Stunning defeats for Britain’s Conservative Party in Scottish local elections have shaken the government and threaten to loosen the nearly three-century union of England and Scotland.
Victories by the left-of-center Labor Party and independence-seeking nationalists in the Thursday voting left no local councils in Conservative hands.
Labor, which has huge leads over the Conservatives in national opinion polls, now is in charge of most of Scotland’s local authorities.
Labor and the centrist Liberal Democrats promise a Scottish parliament to create a degree of devolved government, while the nationalists want to break from the United Kingdom of England, Scotland, Wales and Northern Ireland.

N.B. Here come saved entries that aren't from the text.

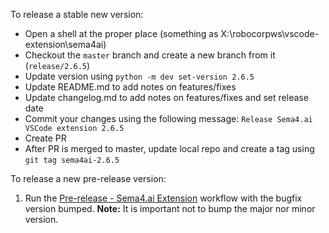 To release a stable new version:

- Open a shell at the proper place (something as X:\robocorpws\vscode-extension\sema4ai)
- Checkout the `master` branch and create a new branch from it (`release/2.6.5`)
- Update version using `python -m dev set-version 2.6.5`
- Update README.md to add notes on features/fixes
- Update changelog.md to add notes on features/fixes and set release date
- Commit your changes using the following message: `Release Sema4.ai VSCode extension 2.6.5`
- Create PR
- After PR is merged to master, update local repo and create a tag using `git tag sema4ai-2.6.5`

To release a new pre-release version:

1. Run the [Pre-release - Sema4.ai Extension](https://github.com/Sema4AI/vscode-extension/actions/workflows/pre-release-robocorp-code.yml) workflow with the bugfix version bumped.
   **Note:** It is important not to bump the major nor minor version.

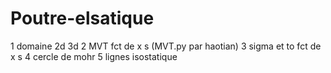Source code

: # Poutre-elsatique
1 domaine 2d 3d
2 MVT fct de x s (MVT.py par haotian)
3 sigma et to fct de x s
4 cercle de mohr
5 lignes isostatique
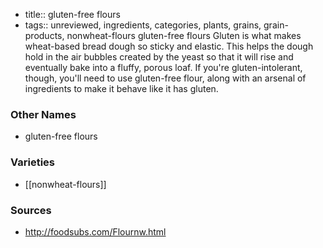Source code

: - title:: gluten-free flours
- tags:: unreviewed, ingredients, categories, plants, grains, grain-products, nonwheat-flours
gluten-free flours Gluten is what makes wheat-based bread dough so sticky and elastic. This helps the dough hold in the air bubbles created by the yeast so that it will rise and eventually bake into a fluffy, porous loaf. If you're gluten-intolerant, though, you'll need to use gluten-free flour, along with an arsenal of ingredients to make it behave like it has gluten.

### Other Names

* gluten-free flours

### Varieties

* [[nonwheat-flours]]

### Sources
* http://foodsubs.com/Flournw.html
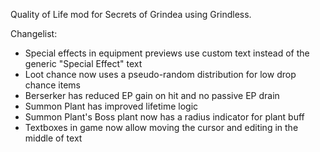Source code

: Quality of Life mod for Secrets of Grindea using Grindless.

Changelist:
* Special effects in equipment previews use custom text instead of the generic "Special Effect" text
* Loot chance now uses a pseudo-random distribution for low drop chance items
* Berserker has reduced EP gain on hit and no passive EP drain
* Summon Plant has improved lifetime logic
* Summon Plant's Boss plant now has a radius indicator for plant buff
* Textboxes in game now allow moving the cursor and editing in the middle of text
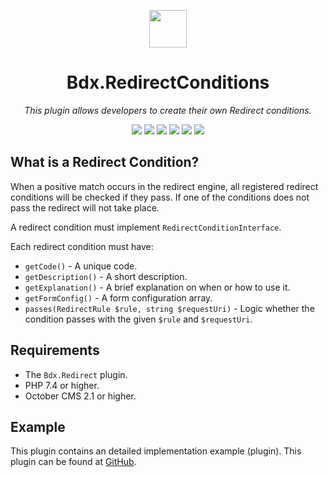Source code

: <p align="center">
	<img height="60px" width="60px" src="https://plugins.bdx.nl/octobercms/icons/Bdx.Redirect.svg" >
	<h1 align="center">Bdx.RedirectConditions</h1>
</p>

<p align="center">
	<em>This plugin allows developers to create their own Redirect conditions.</em>
</p>

<p align="center">
	<img src="https://badgen.net/packagist/php/bdx/oc-redirectconditions-plugin">
	<img src="https://badgen.net/packagist/license/bdx/oc-redirectconditions-plugin">
	<img src="https://badgen.net/packagist/v/bdx/oc-redirectconditions-plugin/latest">
	<img src="https://badgen.net/badge/cms/October%20CMS">
	<img src="https://badgen.net/badge/type/plugin">
	<img src="https://plugins.bdx.nl/octobercms/badge/installations.php?plugin=bdx-redirectconditions">
</p>

## What is a Redirect Condition?

When a positive match occurs in the redirect engine, all registered redirect conditions will be checked if they pass.
If one of the conditions does not pass the redirect will not take place.

A redirect condition must implement `RedirectConditionInterface`.

Each redirect condition must have:

* `getCode()` - A unique code.
* `getDescription()` - A short description.
* `getExplanation()` - A brief explanation on when or how to use it.
* `getFormConfig()` - A form configuration array.
* `passes(RedirectRule $rule, string $requestUri)` - Logic whether the condition passes with the given `$rule` and `$requestUri`.

## Requirements

- The `Bdx.Redirect` plugin.
- PHP 7.4 or higher.
- October CMS 2.1 or higher.

## Example

This plugin contains an detailed implementation example (plugin). This plugin can be found at [GitHub](https://github.com/bdx/oc-redirectconditionsexample-plugin).

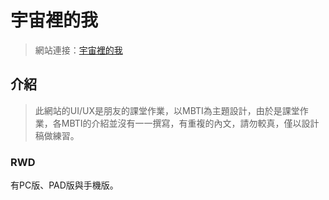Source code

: # 宇宙裡的我
>網站連接：[宇宙裡的我](https://mbti-six.vercel.app/)
>
## 介紹
>此網站的UI/UX是朋友的課堂作業，以MBTI為主題設計，由於是課堂作業，各MBTI的介紹並沒有一一撰寫，有重複的內文，請勿較真，僅以設計稿做練習。
>

### RWD
有PC版、PAD版與手機版。
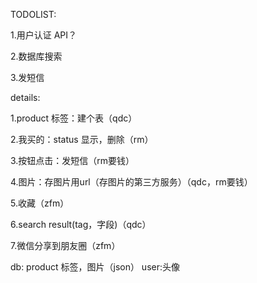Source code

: TODOLIST:

1.用户认证 API？

2.数据库搜索

3.发短信


details:

1.product 标签：建个表（qdc）

2.我买的：status 显示，删除（rm）

3.按钮点击：发短信（rm要钱）

4.图片：存图片用url（存图片的第三方服务）（qdc，rm要钱）

5.收藏（zfm）

6.search result(tag，字段)（qdc）

7.微信分享到朋友圈（zfm）


db:
product 标签，图片（json）
user:头像



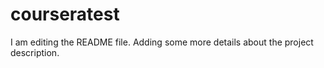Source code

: # courseratest
I am editing the README file. Adding some more details about the project description.
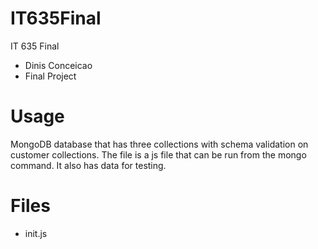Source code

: # IT635Final
IT 635 Final

-  Dinis Conceicao
-  Final Project

# Usage

MongoDB database that has three collections with schema validation on customer collections. The file is a js file that can be run from the mongo command. It also has data for testing.


# Files
- init.js

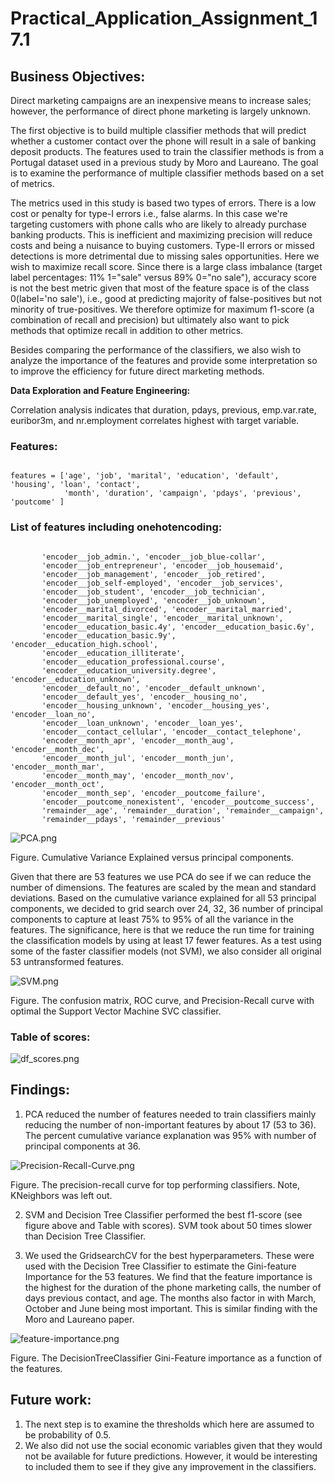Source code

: # Practical_Application_Assignment_17.1


## Business Objectives:

Direct marketing campaigns are an inexpensive means to increase sales; however, the performance of direct phone marketing is largely unknown. 

The first objective is to build multiple classifier methods that will predict whether a customer contact over the phone will result in a sale of banking deposit products. The features used to train the classifier methods is from a Portugal dataset used in a previous study by Moro and Laureano. The goal is to examine the performance of multiple classifier methods based on a set of metrics.

The metrics used in this study is based two types of errors. There is a low cost or penalty for type-I errors i.e., false alarms. In this case we're targeting customers with phone calls who are likely to already purchase banking products.  This is inefficient and maximizing precision will reduce costs and being a nuisance to buying customers.  Type-II errors or missed detections is more detrimental due to missing sales opportunities. Here we wish to maximize recall score. Since there is a large class imbalance (target label percentages: 11% 1="sale" versus 89% 0="no sale"), accuracy score is not the best metric given that most of the feature space is of the class 0(label='no sale'), i.e., good at predicting majority of false-positives but not minority of true-positives. We therefore optimize for maximum f1-score (a combination of recall and precision) but ultimately also want to pick methods that optimize recall in addition to other metrics.

Besides comparing the performance of the classifiers, we also wish to analyze the importance of the features and provide some interpretation so to improve the efficiency for future direct marketing methods.

**Data Exploration and Feature Engineering:**

Correlation analysis indicates that duration, pdays, previous, emp.var.rate, euribor3m, and nr.employment correlates highest with target variable. 

### Features:

<P>
<code>
features = ['age', 'job', 'marital', 'education', 'default', 'housing', 'loan', 'contact', 
            'month', 'duration', 'campaign', 'pdays', 'previous', 'poutcome' ]
</code>
</P>

### List of features including onehotencoding:

<code>
       'encoder__job_admin.', 'encoder__job_blue-collar',
       'encoder__job_entrepreneur', 'encoder__job_housemaid',
       'encoder__job_management', 'encoder__job_retired',
       'encoder__job_self-employed', 'encoder__job_services',
       'encoder__job_student', 'encoder__job_technician',
       'encoder__job_unemployed', 'encoder__job_unknown',
       'encoder__marital_divorced', 'encoder__marital_married',
       'encoder__marital_single', 'encoder__marital_unknown',
       'encoder__education_basic.4y', 'encoder__education_basic.6y',
       'encoder__education_basic.9y', 'encoder__education_high.school',
       'encoder__education_illiterate',
       'encoder__education_professional.course',
       'encoder__education_university.degree', 'encoder__education_unknown',
       'encoder__default_no', 'encoder__default_unknown',
       'encoder__default_yes', 'encoder__housing_no',
       'encoder__housing_unknown', 'encoder__housing_yes', 'encoder__loan_no',
       'encoder__loan_unknown', 'encoder__loan_yes',
       'encoder__contact_cellular', 'encoder__contact_telephone',
       'encoder__month_apr', 'encoder__month_aug', 'encoder__month_dec',
       'encoder__month_jul', 'encoder__month_jun', 'encoder__month_mar',
       'encoder__month_may', 'encoder__month_nov', 'encoder__month_oct',
       'encoder__month_sep', 'encoder__poutcome_failure',
       'encoder__poutcome_nonexistent', 'encoder__poutcome_success',
       'remainder__age', 'remainder__duration', 'remainder__campaign',
       'remainder__pdays', 'remainder__previous'
</code>

![PCA.png](./PCA.png)

Figure. Cumulative Variance Explained versus principal components. 

Given that there are 53 features we use PCA do see if we can reduce the number of dimensions. The features are scaled by the mean and standard deviations. Based on the cumulative variance explained for all 53 principal components, we decided to grid search over 24, 32, 36 number of principal components to capture at least 75% to 95% of all the variance in the features. The significance, here is that we reduce the run time for training the classification models by using at least 17 fewer features.  As a test using some of the faster classifier models (not SVM), we also consider all original 53 untransformed features.

![SVM.png](./SVM.png)

Figure. The confusion matrix, ROC curve, and Precision-Recall curve with optimal the Support Vector Machine SVC classifier. 

### Table of scores: 

![df_scores.png](./df_scores.png)

## Findings:

1. PCA reduced the number of features needed to train classifiers mainly reducing the number of non-important features by about 17 (53 to 36). The percent cumulative variance explanation was 95% with number of principal components at 36. 

![Precision-Recall-Curve.png](Precision-Recall-Curve.png)

Figure. The precision-recall curve for top performing classifiers.  Note, KNeighbors was left out. 

2. SVM and Decision Tree Classifier performed the best f1-score (see figure above and Table with scores). SVM took about 50 times slower than Decision Tree Classifier. 


3. We used the GridsearchCV for the best hyperparameters. These were used with the Decision Tree Classifier to estimate the Gini-feature Importance for the 53 features.  We find that the feature importance is the highest for the duration of the phone marketing calls, the number of days previous contact, and age. The months also factor in with March, October and June being most important. This is similar finding with the Moro and Laureano paper. 

![feature-importance.png](feature-importance.png)

Figure. The DecisionTreeClassifier Gini-Feature importance as a function of the features. 

## Future work:
1. The next step is to examine the thresholds which here are assumed to be probability of 0.5. 
2. We also did not use the social economic variables given that they would not be available for future predictions.  However, it would be interesting to included them to see if they give any improvement in the classifiers.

With results declared from 28 of 29 new, restructured local councils, Labor had won 20, the Scottish National Party three and Independents two. No party had overall control in three districts.

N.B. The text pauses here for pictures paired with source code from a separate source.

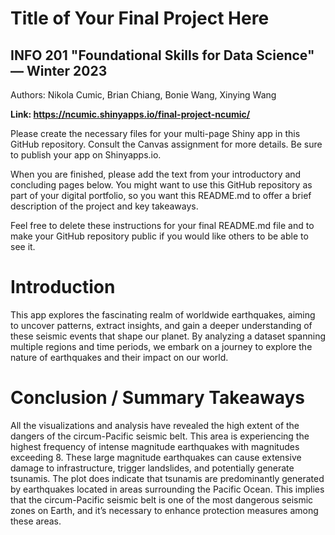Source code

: # Title of Your Final Project Here 
## INFO 201 "Foundational Skills for Data Science" — Winter 2023

Authors: Nikola Cumic, Brian Chiang, Bonie Wang, Xinying Wang

**Link: https://ncumic.shinyapps.io/final-project-ncumic/**

Please create the necessary files for your multi-page Shiny app in this GitHub repository. Consult the Canvas assignment for more details. Be sure to publish your app on Shinyapps.io.

When you are finished, please add the text from your introductory and concluding pages below. You might want to use this GitHub repository as part of your digital portfolio, so you want this README.md to offer a brief description of the project and key takeaways.

Feel free to delete these instructions for your final README.md file and to make your GitHub repository public if you would like others to be able to see it. 

# Introduction

This app explores the fascinating realm of worldwide earthquakes, aiming to uncover patterns, extract insights, and gain a deeper understanding of these seismic events that shape our planet. By analyzing a dataset spanning multiple regions and time periods, we embark on a journey to explore the nature of earthquakes and their impact on our world.



# Conclusion / Summary Takeaways

All the visualizations and analysis have revealed the high extent of the dangers of the circum-Pacific seismic belt. This area is experiencing the highest frequency of intense magnitude earthquakes with magnitudes exceeding 8. These large magnitude earthquakes can cause extensive damage to infrastructure, trigger landslides, and potentially generate tsunamis. The plot does indicate that tsunamis are predominantly generated by earthquakes located in areas surrounding the Pacific Ocean. This implies that the circum-Pacific seismic belt is one of the most dangerous seismic zones on Earth, and it’s necessary to enhance protection measures among these areas. 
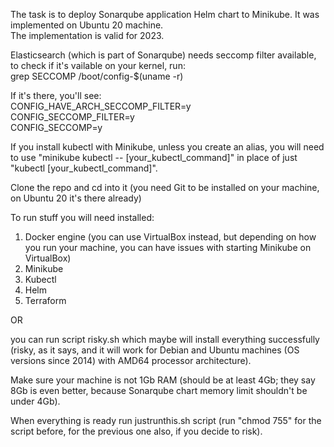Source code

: The task is to deploy Sonarqube application Helm chart to Minikube. It was implemented on Ubuntu 20 machine.<br>
The implementation is valid for 2023.

Elasticsearch (which is part of Sonarqube) needs seccomp filter available, to check if it's vailable on your kernel, run:<br>
grep SECCOMP /boot/config-$(uname -r)

If it's there, you'll see:<br>
CONFIG_HAVE_ARCH_SECCOMP_FILTER=y<br>
CONFIG_SECCOMP_FILTER=y<br>
CONFIG_SECCOMP=y<br>

If you install kubectl with Minikube, unless you create an alias, you will need to use "minikube kubectl -- [your_kubectl_command]" in place of just "kubectl [your_kubectl_command]".

Clone the repo and cd into it (you need Git to be installed on your machine, on Ubuntu 20 it's there already)

To run stuff you will need installed:

1. Docker engine (you can use VirtualBox instead, but depending on how you run your machine, you can have issues with starting Minikube on VirtualBox)
2. Minikube
3. Kubectl
5. Helm
6. Terraform

OR

you can run script risky.sh which maybe will install everything successfully
(risky, as it says, and it will work for Debian and Ubuntu machines (OS versions since 2014) with AMD64 processor architecture).

Make sure your machine is not 1Gb RAM (should be at least 4Gb; they say 8Gb is even better, because Sonarqube chart memory limit shouldn't be under 4Gb).

When everything is ready run justrunthis.sh script (run "chmod 755" for the script before, for the previous one also, if you decide to risk).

The Conservatives had scant chance of winning the sole district being declared today, Argyll and Bute.
“We have had a very disappointing outing,” acknowledged Scottish Conservative Party chairman Sir Michael Hirst.
” … But this is not the time to lose our nerve,” he added, signaling that Prime Minister John Major’s Conservatives will stick to their lone stance of keeping government under a single Parliament in London.

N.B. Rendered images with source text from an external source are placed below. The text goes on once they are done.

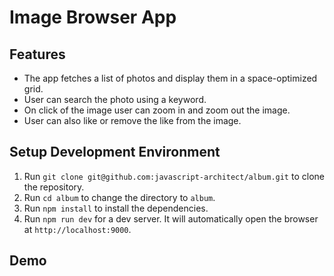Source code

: # Image Browser App

## Features

- The app fetches a list of photos and display them in a space-optimized grid.
- User can search the photo using a keyword.
- On click of the image user can zoom in and zoom out the image.
- User can also like or remove the like from the image.

## Setup Development Environment

1. Run `git clone git@github.com:javascript-architect/album.git` to clone the repository.
2. Run `cd album` to change the directory to `album`.
3. Run `npm install` to install the dependencies.
4. Run `npm run dev` for a dev server. It will automatically open the browser at `http://localhost:9000`.

## Demo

The British Broadcasting Corp. predicted that Labor would get 47 percent of the Scottish vote, the nationalists 27 percent, the Conservatives 11 percent and the Liberal Democrats 6 percent.
Of the 1,161 seats in the new councils, Labor had 612, the nationalists 177, Conservatives 79, the centrist Liberal Democrats 120, and independents the remainder.
Some believe a defeat next month in England and Wales might prompt a challenge to Major’s leadership of the party before the end of the year.